I mentioned that there were some beekeepers in our study in which we could
not find a single AFB spore across hundreds of honey samples and across a
number of seasons. These beekeepers had also not seen a case of AFB for
years. Their risk of a flare-up was clearly small even in the absence of
treatments.
On the other hand, some beekeepers in our study consistently had spores in
their samples and were always coming across a low level of AFB-killed
colonies in their deadouts. I do worry that if they went "cold turkey"
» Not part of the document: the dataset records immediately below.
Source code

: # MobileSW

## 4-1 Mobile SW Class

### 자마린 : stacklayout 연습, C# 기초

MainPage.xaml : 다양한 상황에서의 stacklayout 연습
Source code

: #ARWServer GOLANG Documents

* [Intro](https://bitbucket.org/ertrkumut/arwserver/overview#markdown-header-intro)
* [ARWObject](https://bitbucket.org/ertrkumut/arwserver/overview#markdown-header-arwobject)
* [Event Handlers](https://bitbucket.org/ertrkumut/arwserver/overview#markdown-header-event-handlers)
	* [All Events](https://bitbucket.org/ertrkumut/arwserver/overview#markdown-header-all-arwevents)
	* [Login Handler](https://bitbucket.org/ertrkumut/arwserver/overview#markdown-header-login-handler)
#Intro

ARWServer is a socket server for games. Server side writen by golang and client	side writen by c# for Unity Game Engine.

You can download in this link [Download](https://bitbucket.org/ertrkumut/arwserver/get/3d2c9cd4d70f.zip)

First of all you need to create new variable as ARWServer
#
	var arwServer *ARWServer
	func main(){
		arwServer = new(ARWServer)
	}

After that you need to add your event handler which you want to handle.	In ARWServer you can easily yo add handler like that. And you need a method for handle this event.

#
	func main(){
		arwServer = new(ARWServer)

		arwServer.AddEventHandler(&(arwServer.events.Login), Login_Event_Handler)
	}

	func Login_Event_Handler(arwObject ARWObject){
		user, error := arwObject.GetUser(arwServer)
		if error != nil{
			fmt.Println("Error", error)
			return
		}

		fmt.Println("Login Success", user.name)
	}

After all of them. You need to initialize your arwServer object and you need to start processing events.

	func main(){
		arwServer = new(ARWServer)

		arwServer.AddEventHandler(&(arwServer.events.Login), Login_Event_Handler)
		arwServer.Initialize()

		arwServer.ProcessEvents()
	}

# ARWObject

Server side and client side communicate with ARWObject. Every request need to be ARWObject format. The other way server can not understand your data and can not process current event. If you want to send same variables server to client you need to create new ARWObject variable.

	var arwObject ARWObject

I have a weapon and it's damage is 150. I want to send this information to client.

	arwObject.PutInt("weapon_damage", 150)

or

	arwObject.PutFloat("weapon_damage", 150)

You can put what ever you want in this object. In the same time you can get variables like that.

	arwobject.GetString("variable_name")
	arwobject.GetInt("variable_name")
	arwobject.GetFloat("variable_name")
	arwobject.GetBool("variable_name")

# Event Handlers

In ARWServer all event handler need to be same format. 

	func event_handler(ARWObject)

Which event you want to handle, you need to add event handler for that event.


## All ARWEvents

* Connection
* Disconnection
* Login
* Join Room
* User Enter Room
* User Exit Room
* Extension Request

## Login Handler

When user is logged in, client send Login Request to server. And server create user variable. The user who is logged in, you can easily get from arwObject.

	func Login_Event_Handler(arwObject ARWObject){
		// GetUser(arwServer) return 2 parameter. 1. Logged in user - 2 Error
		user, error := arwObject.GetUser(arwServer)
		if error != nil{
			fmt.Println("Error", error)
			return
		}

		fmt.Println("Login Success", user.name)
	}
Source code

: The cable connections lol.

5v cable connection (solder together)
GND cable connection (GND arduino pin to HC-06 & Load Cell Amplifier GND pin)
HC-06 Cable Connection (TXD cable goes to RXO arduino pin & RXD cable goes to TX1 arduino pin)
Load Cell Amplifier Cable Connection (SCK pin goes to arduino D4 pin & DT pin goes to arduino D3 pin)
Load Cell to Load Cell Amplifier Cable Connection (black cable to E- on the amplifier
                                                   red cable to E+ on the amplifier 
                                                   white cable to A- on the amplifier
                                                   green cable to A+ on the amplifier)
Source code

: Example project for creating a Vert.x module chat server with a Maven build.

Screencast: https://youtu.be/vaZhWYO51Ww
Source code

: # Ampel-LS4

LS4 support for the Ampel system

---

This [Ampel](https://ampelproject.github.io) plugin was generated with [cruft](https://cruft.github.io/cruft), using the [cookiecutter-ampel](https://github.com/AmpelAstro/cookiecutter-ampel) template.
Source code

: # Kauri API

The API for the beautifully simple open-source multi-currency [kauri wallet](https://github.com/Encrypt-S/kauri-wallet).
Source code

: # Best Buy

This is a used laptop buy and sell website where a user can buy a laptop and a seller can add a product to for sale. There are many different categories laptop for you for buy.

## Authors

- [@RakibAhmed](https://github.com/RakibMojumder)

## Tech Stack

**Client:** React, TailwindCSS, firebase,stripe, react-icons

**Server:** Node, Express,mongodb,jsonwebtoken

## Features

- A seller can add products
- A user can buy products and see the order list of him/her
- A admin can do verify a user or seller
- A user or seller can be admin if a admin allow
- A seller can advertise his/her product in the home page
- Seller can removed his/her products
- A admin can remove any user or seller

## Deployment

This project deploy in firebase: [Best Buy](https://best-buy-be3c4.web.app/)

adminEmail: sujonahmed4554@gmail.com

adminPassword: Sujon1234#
to "shake and bake" (which is appropriately termed the “cold turkey shake
and bake”) that: 1) AFB cases would immediately increase, 2) their staff
would suddenly have increased demands on inspection, shaking and keeping
track of cases... and many balls would be dropped and 3) AFB levels would
increase quickly within a few years. After some finger-pointing and a
raft of expensive packages to bring numbers back up, the beekeeper would
vow to never give-up antibiotics again. This would be an unfortunate end.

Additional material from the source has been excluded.